**WORK TO BE COMPLETED**
Check each line of the data below for the word "path", then extract the ones that have it.

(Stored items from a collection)
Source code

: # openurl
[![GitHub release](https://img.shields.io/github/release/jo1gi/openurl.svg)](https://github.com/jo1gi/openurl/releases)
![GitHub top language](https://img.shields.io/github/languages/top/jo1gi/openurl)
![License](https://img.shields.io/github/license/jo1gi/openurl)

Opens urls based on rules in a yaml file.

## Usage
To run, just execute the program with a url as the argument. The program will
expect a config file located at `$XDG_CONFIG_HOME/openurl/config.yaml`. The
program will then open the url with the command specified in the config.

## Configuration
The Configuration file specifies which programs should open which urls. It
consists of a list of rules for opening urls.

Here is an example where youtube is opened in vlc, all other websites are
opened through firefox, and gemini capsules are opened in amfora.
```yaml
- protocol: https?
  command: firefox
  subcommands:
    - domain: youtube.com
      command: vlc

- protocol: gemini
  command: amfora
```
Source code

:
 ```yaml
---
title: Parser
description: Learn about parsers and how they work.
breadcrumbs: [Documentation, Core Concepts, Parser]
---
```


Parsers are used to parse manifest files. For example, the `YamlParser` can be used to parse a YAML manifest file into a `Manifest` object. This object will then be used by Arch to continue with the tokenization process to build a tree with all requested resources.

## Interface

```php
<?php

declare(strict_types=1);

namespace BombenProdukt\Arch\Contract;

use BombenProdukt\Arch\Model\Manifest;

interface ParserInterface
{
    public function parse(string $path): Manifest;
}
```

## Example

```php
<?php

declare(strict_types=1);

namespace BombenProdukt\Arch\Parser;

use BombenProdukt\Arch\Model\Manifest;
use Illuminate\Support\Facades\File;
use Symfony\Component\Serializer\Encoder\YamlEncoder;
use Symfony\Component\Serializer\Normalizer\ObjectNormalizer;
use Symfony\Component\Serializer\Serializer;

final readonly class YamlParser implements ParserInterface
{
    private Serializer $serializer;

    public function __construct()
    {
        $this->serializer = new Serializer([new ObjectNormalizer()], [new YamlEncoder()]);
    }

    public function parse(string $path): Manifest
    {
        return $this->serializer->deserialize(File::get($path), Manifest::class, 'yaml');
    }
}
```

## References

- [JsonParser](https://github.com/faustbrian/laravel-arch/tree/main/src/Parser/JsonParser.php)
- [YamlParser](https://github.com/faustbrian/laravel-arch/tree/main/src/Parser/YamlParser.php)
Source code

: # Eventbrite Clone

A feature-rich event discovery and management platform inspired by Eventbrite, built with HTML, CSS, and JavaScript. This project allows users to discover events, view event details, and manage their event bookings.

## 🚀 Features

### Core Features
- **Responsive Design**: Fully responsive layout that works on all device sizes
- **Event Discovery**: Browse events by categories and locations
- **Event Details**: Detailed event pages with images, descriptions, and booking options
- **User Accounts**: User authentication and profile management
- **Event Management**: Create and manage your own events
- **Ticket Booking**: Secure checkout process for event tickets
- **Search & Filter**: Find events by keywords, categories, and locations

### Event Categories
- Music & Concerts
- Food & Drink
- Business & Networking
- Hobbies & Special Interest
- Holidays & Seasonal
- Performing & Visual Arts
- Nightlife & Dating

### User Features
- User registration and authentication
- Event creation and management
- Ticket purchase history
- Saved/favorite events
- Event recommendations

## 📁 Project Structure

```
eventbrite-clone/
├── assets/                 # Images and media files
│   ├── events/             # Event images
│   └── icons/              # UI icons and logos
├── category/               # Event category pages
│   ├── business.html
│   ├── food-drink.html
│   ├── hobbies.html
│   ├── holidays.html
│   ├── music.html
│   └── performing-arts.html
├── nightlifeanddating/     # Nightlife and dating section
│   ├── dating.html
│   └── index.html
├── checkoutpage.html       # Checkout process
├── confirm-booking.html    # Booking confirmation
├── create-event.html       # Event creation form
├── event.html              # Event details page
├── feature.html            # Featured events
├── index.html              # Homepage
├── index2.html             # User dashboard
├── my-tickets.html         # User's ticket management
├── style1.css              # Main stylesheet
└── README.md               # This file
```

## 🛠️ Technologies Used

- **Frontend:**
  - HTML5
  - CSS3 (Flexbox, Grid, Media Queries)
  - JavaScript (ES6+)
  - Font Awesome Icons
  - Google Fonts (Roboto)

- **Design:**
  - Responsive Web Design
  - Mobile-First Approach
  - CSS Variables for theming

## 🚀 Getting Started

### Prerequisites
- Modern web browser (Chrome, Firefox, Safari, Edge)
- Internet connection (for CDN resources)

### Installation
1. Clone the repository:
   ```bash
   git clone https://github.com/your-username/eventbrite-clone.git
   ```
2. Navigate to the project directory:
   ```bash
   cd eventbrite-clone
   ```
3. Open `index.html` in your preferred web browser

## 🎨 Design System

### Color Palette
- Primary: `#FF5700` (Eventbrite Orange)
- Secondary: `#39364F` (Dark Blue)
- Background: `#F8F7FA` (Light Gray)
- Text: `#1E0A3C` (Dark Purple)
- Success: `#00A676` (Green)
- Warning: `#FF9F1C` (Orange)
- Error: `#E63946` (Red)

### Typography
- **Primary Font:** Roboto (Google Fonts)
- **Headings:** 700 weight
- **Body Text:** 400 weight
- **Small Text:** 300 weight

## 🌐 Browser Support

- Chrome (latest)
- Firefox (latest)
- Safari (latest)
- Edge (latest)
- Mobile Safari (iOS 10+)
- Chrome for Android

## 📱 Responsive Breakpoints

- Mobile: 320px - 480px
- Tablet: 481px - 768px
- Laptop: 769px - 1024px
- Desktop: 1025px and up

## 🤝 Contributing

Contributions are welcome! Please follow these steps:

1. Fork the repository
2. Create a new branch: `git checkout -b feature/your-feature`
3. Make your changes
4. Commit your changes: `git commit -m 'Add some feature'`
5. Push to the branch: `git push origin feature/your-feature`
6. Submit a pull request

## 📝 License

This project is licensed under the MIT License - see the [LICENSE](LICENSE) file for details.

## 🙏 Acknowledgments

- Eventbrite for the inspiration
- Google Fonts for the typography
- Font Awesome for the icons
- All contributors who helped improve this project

**ANSWER TO THE EXERCISE**
    public function parse(string $path): Manifest;
    public function parse(string $path): Manifest
        return $this->serializer->deserialize(File::get($path), Manifest::class, 'yaml');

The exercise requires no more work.